With the increase in consumer interest in food safety, in this study, we aimed to investigate the antibacterial effect of peraceic acid (A, B, and Daesung; 50-200 ppm) and sodium hypochlorite disinfectants on chicken carcasses and contaminated water, respectively, and changes in the appearance of chicken carcasses. Considering the antibacterial effect of each disinfectant concentration, the most significant antibacterial efficacy was observed for general bacteria and Escherichia coli at 200 ppm regardless of disinfectant type. Considering the disinfectant type at 200 ppm, sodium hypochlorite was the least effective, and peracetic acid A showed the highest antibacterial efficacy at all concentrations. In chicken carcasses, 200 ppm of peracetic acid A exhibited the highest bacterial reduction rates of 92.7% and 89.3% for general bacteria and E. coli, respectively; in contaminated water, 200 ppm of peracetic acid A exhibited a significantly higher reduction rate (p<0.05).

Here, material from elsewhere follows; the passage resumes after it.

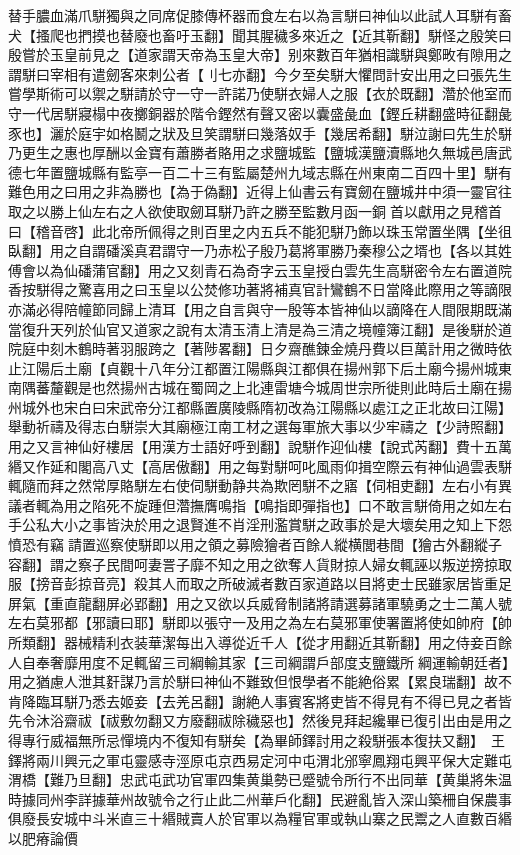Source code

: 替手膿血滿爪駢獨與之同席促膝傳杯器而食左右以為言駢曰神仙以此試人耳駢有畜犬【搔爬也捫摸也替廢也畜吁玉翻】聞其腥穢多來近之【近其靳翻】駢怪之殷笑曰殷嘗於玉皇前見之【道家謂天帝為玉皇大帝】别來數百年猶相識駢與鄭畋有隙用之謂駢曰宰相有遣劒客來刺公者【刂七亦翻】今夕至矣駢大懼問計安出用之曰張先生嘗學斯術可以禦之駢請於守一守一許諾乃使駢衣婦人之服【衣於既翻】濳於他室而守一代居駢寢榻中夜擲銅器於階令鏗然有聲又密以囊盛彘血【鏗丘耕翻盛時征翻彘豕也】灑於庭宇如格鬭之狀及旦笑謂駢曰幾落奴手【幾居希翻】駢泣謝曰先生於駢乃更生之惠也厚酬以金寶有蕭勝者賂用之求鹽城監【鹽城漢鹽瀆縣地久無城邑唐武德七年置鹽城縣有監亭一百二十三有監屬楚州九域志縣在州東南二百四十里】駢有難色用之曰用之非為勝也【為于偽翻】近得上仙書云有寶劒在鹽城井中須一靈官往取之以勝上仙左右之人欲使取劒耳駢乃許之勝至監數月函一銅首以獻用之見稽首曰【稽音啓】此北帝所佩得之則百里之内五兵不能犯駢乃飾以珠玉常置坐隅【坐徂臥翻】用之自謂磻溪真君謂守一乃赤松子殷乃葛將軍勝乃秦穆公之壻也【各以其姓傅會以為仙磻蒲官翻】用之又刻青石為奇字云玉皇授白雲先生高駢密令左右置道院香按駢得之驚喜用之曰玉皇以公焚修功著將補真官計鸞鶴不日當降此際用之等謫限亦滿必得陪幢節同歸上清耳【用之自言與守一殷等本皆神仙以謫降在人間限期既滿當復升天列於仙官又道家之說有太清玉清上清是為三清之境幢簿江翻】是後駢於道院庭中刻木鶴時著羽服跨之【著陟畧翻】日夕齋醮鍊金燒丹費以巨萬計用之微時依止江陽后土廟【貞觀十八年分江都置江陽縣與江都俱在揚州郭下后土廟今揚州城東南隅蕃釐觀是也然揚州古城在蜀岡之上北連雷塘今城周世宗所徙則此時后土廟在揚州城外也宋白曰宋武帝分江都縣置廣陵縣隋初改為江陽縣以處江之正北故曰江陽】舉動祈禱及得志白駢崇大其廟極江南工材之選每軍旅大事以少牢禱之【少詩照翻】用之又言神仙好樓居【用漢方士語好呼到翻】說駢作迎仙樓【說式芮翻】費十五萬緡又作延和閣高八丈【高居傲翻】用之每對駢呵叱風雨仰揖空際云有神仙過雲表駢輒隨而拜之然常厚賂駢左右使伺駢動静共為欺罔駢不之寤【伺相吏翻】左右小有異議者輒為用之陷死不旋踵但濳撫膺鳴指【鳴指即彈指也】口不敢言駢倚用之如左右手公私大小之事皆決於用之退賢進不肖淫刑濫賞駢之政事於是大壞矣用之知上下怨憤恐有竊請置巡察使駢即以用之領之募險獪者百餘人縱横閭巷間【獪古外翻縱子容翻】謂之察子民間呵妻詈子靡不知之用之欲奪人貨財掠人婦女輒誣以叛逆搒掠取服【搒音彭掠音亮】殺其人而取之所破滅者數百家道路以目將吏士民雖家居皆重足屏氣【重直龍翻屏必郢翻】用之又欲以兵威脅制諸將請選募諸軍驍勇之士二萬人號左右莫邪都【邪讀曰耶】駢即以張守一及用之為左右莫邪軍使署置將使如帥府【帥所類翻】器械精利衣装華潔每出入導從近千人【從才用翻近其靳翻】用之侍妾百餘人自奉奢靡用度不足輒留三司綱輸其家【三司綱謂戶部度支鹽鐵所綱運輸朝廷者】用之猶慮人泄其姧謀乃言於駢曰神仙不難致但恨學者不能絶俗累【累良瑞翻】故不肯降臨耳駢乃悉去姬妾【去羌呂翻】謝絶人事賓客將吏皆不得見有不得已見之者皆先令沐浴齋祓【祓敷勿翻又方廢翻祓除穢惡也】然後見拜起纔畢已復引出由是用之得專行威福無所忌憚境内不復知有駢矣【為畢師鐸討用之殺駢張本復扶又翻】　王鐸將兩川興元之軍屯靈感寺涇原屯京西易定河中屯渭北邠寧鳳翔屯興平保大定難屯渭橋【難乃旦翻】忠武屯武功官軍四集黄巢勢已蹙號令所行不出同華【黄巢將朱温時據同州李詳據華州故號令之行止此二州華戶化翻】民避亂皆入深山築柵自保農事俱廢長安城中斗米直三十緡賊賣人於官軍以為糧官軍或執山寨之民鬻之人直數百緡以肥瘠論價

Salmonella was negative throughout the experiment, and discoloration of the neck and tip was observed for peracetic acid A and peracetic acid (Daesung) at 100 ppm and peracetic acid B at 150 ppm. Sodium hypochlorite did not cause discoloration at any concentration. Flavor analysis indicated that 100 ppm of peracetic acid A exhibited olfactory characteristics similar to those of 100 or 150 ppm of sodium hypochlorite. In conclusion, 50 ppm of peracetic acid A was adequate for use in poultry processing plants.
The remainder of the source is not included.